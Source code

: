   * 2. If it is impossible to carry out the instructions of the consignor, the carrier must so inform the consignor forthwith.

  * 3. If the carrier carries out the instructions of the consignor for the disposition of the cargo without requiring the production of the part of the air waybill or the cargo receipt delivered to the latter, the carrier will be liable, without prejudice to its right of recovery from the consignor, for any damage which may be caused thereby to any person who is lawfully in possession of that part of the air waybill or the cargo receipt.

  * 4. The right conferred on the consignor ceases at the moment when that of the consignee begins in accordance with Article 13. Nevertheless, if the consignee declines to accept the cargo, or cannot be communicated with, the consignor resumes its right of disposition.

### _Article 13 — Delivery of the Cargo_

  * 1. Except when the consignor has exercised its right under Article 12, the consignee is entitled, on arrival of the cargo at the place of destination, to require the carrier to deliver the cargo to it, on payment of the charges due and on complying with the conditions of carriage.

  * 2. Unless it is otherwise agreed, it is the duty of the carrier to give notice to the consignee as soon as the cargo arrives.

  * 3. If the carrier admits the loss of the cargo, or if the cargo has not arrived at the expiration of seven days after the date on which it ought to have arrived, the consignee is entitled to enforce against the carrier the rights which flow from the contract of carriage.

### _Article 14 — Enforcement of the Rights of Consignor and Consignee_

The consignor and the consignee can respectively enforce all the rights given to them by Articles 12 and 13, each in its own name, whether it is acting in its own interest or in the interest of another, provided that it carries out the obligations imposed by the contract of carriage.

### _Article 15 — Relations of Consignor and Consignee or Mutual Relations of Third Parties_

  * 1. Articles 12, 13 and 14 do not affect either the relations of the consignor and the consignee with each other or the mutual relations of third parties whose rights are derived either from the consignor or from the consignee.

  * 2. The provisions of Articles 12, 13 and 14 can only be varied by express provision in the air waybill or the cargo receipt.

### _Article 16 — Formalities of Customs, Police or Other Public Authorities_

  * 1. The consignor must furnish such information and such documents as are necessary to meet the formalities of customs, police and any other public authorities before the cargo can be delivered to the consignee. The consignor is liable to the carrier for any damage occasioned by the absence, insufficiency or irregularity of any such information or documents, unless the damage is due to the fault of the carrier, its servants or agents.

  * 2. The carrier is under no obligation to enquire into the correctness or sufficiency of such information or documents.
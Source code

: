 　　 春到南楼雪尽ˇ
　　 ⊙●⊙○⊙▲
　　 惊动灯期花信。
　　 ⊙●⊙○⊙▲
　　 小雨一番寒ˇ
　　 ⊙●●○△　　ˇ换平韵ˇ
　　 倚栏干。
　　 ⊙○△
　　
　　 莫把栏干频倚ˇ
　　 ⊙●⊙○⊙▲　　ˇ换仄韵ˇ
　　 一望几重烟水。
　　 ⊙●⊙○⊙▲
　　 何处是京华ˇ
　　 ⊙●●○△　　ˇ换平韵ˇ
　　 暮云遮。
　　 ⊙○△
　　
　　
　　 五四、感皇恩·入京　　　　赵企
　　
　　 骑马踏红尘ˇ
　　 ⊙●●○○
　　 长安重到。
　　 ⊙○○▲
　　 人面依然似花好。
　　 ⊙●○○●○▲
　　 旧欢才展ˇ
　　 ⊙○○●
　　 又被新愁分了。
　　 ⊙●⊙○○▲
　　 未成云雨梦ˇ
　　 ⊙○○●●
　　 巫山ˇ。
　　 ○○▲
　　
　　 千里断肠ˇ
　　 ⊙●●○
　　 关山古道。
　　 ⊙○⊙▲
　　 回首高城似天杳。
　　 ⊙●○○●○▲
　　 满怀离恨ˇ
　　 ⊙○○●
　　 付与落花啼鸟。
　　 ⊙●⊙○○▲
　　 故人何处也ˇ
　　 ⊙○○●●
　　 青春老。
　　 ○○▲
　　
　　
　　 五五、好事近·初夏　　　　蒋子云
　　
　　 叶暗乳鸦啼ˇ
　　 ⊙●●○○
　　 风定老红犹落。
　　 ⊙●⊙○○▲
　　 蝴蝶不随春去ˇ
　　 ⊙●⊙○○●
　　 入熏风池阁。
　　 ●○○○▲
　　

What is needed: Please copy out each line of the material that holds the string "which".

Response:
  * 3. If the carrier carries out the instructions of the consignor for the disposition of the cargo without requiring the production of the part of the air waybill or the cargo receipt delivered to the latter, the carrier will be liable, without prejudice to its right of recovery from the consignor, for any damage which may be caused thereby to any person who is lawfully in possession of that part of the air waybill or the cargo receipt.
  * 3. If the carrier admits the loss of the cargo, or if the cargo has not arrived at the expiration of seven days after the date on which it ought to have arrived, the consignee is entitled to enforce against the carrier the rights which flow from the contract of carriage.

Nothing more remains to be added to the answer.